Nafisi had been fired from her teaching position at the University of Tehran for refusing to wear a veil. She later built a career as a writer and part-time lecturer at a small local college. The students who met at her home varied widely in their personalities and backgrounds. Two had been imprisoned; most had known fellow students, family or friends who had been tortured, murdered or gang-raped by Islamist thugs. All of them were afraid. "Almost every one of us had had at least one nightmare in some form or another in which we either had forgotten to wear our veil or had not worn it, and always in these dreams the dreamer was running, running away," Nafisi writes.

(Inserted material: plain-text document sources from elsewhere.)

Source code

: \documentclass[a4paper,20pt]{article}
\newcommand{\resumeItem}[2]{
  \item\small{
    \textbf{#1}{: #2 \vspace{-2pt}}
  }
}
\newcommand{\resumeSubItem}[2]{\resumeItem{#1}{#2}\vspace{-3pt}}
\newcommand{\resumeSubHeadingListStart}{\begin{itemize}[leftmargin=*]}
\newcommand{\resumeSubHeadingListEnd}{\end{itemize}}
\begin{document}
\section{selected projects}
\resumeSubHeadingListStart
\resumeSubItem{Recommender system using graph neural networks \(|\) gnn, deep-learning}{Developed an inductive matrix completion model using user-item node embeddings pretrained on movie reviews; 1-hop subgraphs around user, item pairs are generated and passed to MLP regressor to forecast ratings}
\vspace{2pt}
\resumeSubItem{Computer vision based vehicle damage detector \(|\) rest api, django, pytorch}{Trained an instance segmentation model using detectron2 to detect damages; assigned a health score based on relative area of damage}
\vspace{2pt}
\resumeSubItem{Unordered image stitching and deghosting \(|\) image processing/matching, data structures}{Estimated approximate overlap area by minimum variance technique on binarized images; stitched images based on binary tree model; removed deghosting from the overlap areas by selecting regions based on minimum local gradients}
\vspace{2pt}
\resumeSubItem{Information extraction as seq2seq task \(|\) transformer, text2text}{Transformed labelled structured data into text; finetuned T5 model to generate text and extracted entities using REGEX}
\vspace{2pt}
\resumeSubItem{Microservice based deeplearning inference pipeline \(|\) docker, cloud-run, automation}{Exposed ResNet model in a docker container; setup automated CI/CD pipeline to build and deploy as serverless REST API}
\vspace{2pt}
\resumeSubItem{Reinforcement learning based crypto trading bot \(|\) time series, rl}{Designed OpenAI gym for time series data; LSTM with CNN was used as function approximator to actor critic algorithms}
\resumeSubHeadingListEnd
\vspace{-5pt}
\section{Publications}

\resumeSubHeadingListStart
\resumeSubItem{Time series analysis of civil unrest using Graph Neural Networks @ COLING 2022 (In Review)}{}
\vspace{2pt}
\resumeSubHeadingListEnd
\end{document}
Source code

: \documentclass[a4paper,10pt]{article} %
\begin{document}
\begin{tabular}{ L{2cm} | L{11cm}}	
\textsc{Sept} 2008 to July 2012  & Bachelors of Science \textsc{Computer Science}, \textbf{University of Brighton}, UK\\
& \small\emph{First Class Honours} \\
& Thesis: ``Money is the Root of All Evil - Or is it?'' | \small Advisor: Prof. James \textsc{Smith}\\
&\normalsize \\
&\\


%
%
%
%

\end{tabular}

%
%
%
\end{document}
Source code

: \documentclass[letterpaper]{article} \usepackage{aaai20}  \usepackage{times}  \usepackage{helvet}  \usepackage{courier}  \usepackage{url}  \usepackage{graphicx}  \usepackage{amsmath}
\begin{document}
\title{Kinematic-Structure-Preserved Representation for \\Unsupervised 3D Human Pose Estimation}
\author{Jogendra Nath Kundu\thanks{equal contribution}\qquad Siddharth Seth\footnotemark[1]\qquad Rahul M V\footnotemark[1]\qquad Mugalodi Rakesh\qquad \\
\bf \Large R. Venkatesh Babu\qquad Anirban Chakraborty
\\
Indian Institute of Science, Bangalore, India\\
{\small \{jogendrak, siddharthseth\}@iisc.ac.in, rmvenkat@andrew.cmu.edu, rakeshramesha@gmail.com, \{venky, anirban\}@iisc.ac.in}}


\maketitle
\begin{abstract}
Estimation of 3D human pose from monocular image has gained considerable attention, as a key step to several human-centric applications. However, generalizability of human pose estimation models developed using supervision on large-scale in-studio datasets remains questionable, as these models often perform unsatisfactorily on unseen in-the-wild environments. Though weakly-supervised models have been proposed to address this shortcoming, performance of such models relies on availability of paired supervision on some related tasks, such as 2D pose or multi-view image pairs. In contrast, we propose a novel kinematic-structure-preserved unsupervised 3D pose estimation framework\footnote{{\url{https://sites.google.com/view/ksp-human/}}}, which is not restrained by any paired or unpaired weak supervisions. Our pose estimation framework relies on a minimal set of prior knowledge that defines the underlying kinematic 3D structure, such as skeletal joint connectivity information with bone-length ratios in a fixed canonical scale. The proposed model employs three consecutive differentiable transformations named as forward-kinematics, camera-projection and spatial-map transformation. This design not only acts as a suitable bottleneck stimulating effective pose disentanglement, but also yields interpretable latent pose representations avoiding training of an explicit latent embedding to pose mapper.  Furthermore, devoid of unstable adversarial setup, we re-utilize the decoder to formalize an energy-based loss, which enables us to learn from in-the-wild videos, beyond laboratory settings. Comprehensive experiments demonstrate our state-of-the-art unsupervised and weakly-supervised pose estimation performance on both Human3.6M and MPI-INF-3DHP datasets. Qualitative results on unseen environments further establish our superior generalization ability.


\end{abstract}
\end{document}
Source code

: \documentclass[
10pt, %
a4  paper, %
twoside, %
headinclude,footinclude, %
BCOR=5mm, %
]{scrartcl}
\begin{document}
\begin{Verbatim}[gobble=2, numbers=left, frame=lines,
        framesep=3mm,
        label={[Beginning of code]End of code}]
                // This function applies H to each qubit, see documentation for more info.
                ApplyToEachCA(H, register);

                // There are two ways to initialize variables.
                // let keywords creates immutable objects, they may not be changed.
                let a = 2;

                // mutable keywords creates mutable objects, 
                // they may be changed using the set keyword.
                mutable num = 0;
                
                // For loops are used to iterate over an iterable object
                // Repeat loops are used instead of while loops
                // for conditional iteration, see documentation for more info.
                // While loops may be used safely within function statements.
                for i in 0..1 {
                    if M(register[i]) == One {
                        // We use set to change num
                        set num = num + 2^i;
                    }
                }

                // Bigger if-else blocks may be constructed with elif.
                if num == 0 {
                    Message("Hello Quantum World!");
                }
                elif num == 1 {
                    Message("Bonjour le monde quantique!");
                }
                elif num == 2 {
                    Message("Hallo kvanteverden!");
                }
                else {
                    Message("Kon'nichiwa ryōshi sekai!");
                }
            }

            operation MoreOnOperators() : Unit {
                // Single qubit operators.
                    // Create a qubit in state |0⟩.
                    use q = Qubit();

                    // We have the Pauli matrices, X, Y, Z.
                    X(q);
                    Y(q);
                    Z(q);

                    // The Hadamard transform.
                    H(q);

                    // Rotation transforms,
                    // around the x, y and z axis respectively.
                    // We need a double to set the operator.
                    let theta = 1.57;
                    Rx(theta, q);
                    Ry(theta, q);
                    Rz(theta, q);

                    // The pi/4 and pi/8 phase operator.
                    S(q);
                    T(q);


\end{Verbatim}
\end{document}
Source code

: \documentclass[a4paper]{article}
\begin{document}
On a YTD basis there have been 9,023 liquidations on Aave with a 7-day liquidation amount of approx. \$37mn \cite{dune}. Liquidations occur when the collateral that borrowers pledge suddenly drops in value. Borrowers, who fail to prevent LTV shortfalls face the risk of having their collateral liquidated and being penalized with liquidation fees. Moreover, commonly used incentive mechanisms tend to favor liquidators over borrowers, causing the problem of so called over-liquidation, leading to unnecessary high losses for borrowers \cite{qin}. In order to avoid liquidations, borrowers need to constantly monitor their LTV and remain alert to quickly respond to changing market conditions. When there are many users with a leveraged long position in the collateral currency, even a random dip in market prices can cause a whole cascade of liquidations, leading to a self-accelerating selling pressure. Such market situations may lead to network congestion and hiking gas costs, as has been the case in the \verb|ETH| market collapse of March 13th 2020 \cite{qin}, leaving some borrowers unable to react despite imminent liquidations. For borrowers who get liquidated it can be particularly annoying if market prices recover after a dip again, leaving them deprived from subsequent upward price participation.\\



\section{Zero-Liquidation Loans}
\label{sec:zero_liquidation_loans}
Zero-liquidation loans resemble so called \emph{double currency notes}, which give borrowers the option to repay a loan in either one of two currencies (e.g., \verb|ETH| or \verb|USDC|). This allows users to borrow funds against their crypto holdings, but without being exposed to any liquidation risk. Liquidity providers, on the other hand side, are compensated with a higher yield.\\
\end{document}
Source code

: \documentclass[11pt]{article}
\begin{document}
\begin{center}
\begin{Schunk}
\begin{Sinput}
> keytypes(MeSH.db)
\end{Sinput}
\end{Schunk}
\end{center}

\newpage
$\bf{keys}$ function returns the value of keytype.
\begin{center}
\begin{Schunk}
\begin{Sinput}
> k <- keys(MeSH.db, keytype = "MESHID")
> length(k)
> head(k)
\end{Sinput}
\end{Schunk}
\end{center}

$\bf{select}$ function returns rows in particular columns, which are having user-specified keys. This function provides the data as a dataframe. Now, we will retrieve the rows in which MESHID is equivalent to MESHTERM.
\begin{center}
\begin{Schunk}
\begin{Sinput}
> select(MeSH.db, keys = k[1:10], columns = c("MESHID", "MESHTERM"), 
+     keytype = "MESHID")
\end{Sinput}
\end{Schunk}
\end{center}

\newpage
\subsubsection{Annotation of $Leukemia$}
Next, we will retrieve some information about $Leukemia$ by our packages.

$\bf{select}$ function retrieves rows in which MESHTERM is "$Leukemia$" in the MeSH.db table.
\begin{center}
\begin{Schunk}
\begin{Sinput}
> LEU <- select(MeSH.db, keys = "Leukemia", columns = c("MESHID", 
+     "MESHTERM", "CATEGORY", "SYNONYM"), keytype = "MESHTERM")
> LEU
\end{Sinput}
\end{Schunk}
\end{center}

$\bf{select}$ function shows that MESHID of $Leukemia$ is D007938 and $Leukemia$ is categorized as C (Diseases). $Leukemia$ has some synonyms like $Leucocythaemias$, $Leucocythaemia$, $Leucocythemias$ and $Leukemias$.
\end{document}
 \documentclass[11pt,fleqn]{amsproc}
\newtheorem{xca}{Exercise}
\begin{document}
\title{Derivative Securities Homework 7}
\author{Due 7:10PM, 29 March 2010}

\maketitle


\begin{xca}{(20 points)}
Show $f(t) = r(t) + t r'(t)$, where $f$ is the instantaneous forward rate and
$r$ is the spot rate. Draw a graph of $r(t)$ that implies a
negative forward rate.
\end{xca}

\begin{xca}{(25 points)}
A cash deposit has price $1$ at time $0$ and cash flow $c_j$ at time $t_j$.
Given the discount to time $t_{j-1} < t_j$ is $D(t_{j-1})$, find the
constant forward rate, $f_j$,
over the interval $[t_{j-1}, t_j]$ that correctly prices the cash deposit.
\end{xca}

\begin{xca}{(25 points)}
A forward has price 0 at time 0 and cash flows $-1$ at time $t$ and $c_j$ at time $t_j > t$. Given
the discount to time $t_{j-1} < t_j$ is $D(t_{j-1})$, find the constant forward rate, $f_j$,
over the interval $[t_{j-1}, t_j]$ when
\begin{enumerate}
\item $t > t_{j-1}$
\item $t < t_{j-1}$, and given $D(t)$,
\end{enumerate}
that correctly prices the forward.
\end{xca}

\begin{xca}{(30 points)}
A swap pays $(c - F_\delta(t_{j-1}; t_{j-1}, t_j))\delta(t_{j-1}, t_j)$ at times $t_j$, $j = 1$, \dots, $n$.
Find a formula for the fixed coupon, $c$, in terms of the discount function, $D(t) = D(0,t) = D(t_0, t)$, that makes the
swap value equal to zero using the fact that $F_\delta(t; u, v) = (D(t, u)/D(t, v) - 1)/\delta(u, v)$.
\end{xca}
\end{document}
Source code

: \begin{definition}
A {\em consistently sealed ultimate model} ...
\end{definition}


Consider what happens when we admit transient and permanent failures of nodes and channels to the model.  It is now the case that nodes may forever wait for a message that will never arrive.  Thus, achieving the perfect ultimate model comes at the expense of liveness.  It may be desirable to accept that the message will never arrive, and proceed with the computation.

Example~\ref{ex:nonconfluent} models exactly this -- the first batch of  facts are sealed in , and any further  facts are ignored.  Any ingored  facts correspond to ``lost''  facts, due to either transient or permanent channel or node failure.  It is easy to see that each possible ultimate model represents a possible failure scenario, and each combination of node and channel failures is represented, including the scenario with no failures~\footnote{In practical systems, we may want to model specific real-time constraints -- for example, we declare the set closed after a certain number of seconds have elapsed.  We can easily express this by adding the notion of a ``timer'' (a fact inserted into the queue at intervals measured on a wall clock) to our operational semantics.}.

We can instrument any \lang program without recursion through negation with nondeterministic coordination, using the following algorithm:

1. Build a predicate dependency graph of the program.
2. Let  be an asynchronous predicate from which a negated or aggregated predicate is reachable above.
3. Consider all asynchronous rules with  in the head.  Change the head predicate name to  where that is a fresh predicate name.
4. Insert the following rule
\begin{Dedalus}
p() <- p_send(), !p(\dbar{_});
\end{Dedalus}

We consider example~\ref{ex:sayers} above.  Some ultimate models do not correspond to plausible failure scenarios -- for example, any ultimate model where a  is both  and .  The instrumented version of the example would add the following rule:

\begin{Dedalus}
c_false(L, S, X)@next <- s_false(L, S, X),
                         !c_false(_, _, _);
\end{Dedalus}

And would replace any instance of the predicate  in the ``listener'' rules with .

Her approach was to formulate certain questions for her students, focusing on how great works of the imagination could help ease their anguish. Nafisi constructs her story around the group's exploration of such books, including Lolita, The Great Gatsby and Pride and Prejudice. As she conducts this inspired exegesis, Nafisi (who returned to the United States in 1997 and now teaches at JohnsHopkinsUniversity's School of Advanced International Studies in Washington, D.C.) reveals the students' life histories, as well as her own, ultimately chronicling the drama of repression and survival in Iran over the past 25 years.
But this is not a book only about Iran and the power of fanaticism to ruin the lives of decent people. Ultimately, Nafisi's theme is the redemptive power of the human imagination.